Morning Star – 1000 New Readers

Acting editor Ben Chacko unveils the Morning Star campaign to find 1,000 new readers and spread the struggle far and wide.

This will be a huge campaigning year for the Morning Star as we count down to May’s general election.

The Morning Star is 85. It was founded in 1930, in a country mired in the Great Depression that followed the Wall Street Crash, to act as the voice of working people resisting a ruling class determined to make them pay for its crisis.

The parallels with today are obvious, and the need for our paper — the voice of the organised labour movement, the only daily paper committed to peace and socialism — is more acute than ever as we approach the general election.

Austerity is not an accident. It is not, as it is sometimes portrayed even on the left, a daft economic policy aimed at reducing debt and fostering an economic recovery which happens to be counterproductive.

Austerity is a logical — and so far successful — strategy by Britain’s ruling class to increase its share of our country’s wealth by taking it away from working people.

In the process, the gains won by workers over the past century have to be reversed.

That means attacks on our pensions, our wages and our workplace rights, as well as on public services such as the NHS, locally accountable schools, free higher and further education and many more things which previous generations fought for in order that people could live, work and retire in dignity.

So austerity is logical. But that doesn’t mean it’s inevitable. Working people have fought and won before, which is why we have these services in the first place.

And every day workers are resisting the ruling-class onslaught, most effectively through their trade unions.

Only the Star reports these struggles. But we must reach more readers if that story is to be heard loud and clear — and May 2015 is to become the election the labour movement won.

What’s the 1,000 New Readers campaign?

We’re launching the 1,000 New Readers campaign to reverse the gradual decline in sales that has affected the Morning Star alongside the rest of print media.

We’re looking at everything. Meetings have begun with trade unions to discuss how we can co-operate to maximum effect — what they need from our paper and how we can reach the members who aren’t yet daily readers.

The support we’ve received has been phenomenal and humbling, with a wide range of excellent ideas coming in, including offering union members subsidised access to our e-edition and app, using the paper in union education programmes and ensuring members know that this is the newspaper that tells their story.

It’s not just unions we’re approaching — we’ll be meeting with activists for political parties including Labour, the Greens and the Communist Party to see how we can campaign most effectively for the left policies we need to turn this country around.

Our paper has a great relationship already with anti-austerity movement the People’s Assembly as well as a wide range of solidarity and progressive campaigning organisations, but we’ll be looking to improve our links and cross-promotion with all of them.

The Star is privileged to have the best and most committed readers of any newspaper, and many of them run readers and supporters groups up and down the country.

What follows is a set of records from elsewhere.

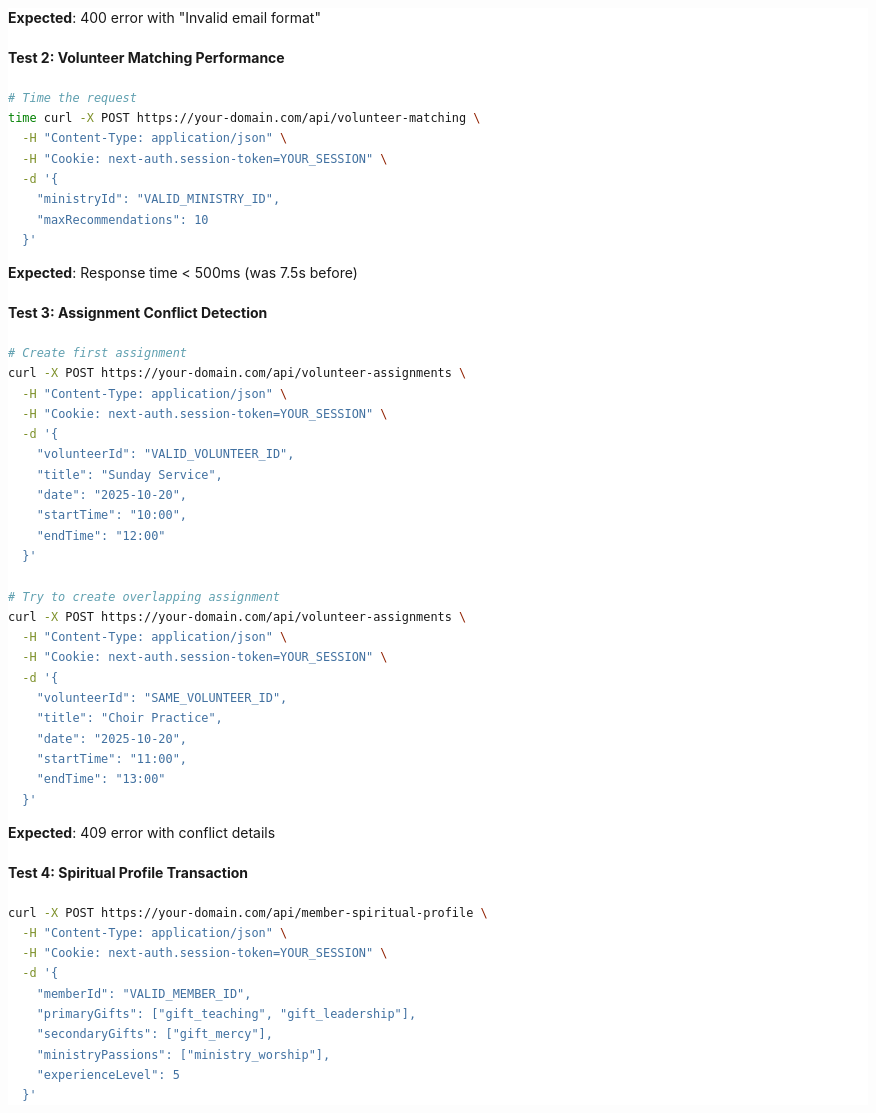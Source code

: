 **Expected**: 400 error with "Invalid email format"

#### Test 2: Volunteer Matching Performance
```bash
# Time the request
time curl -X POST https://your-domain.com/api/volunteer-matching \
  -H "Content-Type: application/json" \
  -H "Cookie: next-auth.session-token=YOUR_SESSION" \
  -d '{
    "ministryId": "VALID_MINISTRY_ID",
    "maxRecommendations": 10
  }'
```

**Expected**: Response time < 500ms (was 7.5s before)

#### Test 3: Assignment Conflict Detection
```bash
# Create first assignment
curl -X POST https://your-domain.com/api/volunteer-assignments \
  -H "Content-Type: application/json" \
  -H "Cookie: next-auth.session-token=YOUR_SESSION" \
  -d '{
    "volunteerId": "VALID_VOLUNTEER_ID",
    "title": "Sunday Service",
    "date": "2025-10-20",
    "startTime": "10:00",
    "endTime": "12:00"
  }'

# Try to create overlapping assignment
curl -X POST https://your-domain.com/api/volunteer-assignments \
  -H "Content-Type: application/json" \
  -H "Cookie: next-auth.session-token=YOUR_SESSION" \
  -d '{
    "volunteerId": "SAME_VOLUNTEER_ID",
    "title": "Choir Practice",
    "date": "2025-10-20",
    "startTime": "11:00",
    "endTime": "13:00"
  }'
```

**Expected**: 409 error with conflict details

#### Test 4: Spiritual Profile Transaction
```bash
curl -X POST https://your-domain.com/api/member-spiritual-profile \
  -H "Content-Type: application/json" \
  -H "Cookie: next-auth.session-token=YOUR_SESSION" \
  -d '{
    "memberId": "VALID_MEMBER_ID",
    "primaryGifts": ["gift_teaching", "gift_leadership"],
    "secondaryGifts": ["gift_mercy"],
    "ministryPassions": ["ministry_worship"],
    "experienceLevel": 5
  }'
```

We’ll be looking to help these groups grow, found new ost of this unique asset.

All this is combined with a proactive new approach to promoting our stories and those of our labour movement allies on social media, spreading the word far and wide to workers in struggle: we are your paper.

How will we measure success?

Last year we ran the Summer of Heroes fundraising campaign and were bowled over by the colossal £154,000+ you raised for the paper.

It’s easy to report on how much money comes in, but the 1,000 New Readers campaign will be trickier. Sales fluctuate day by day, week by week, town by town.

But we’ll be setting regional targets and analysing what strategies are paying dividends in each area.

Success would, obviously, mean a rise in sales by 1,000 a day on average, but we wouldn’t stop there. The daily paper of the left should be a mass circulation weapon in the hands of the labour movement.

We hope too that by revitalising our relationships with the trade unions, organisations and campaigns of the left we will give new life to the paper itself, improving the range and depth of our content and strengthening our campaigning punch.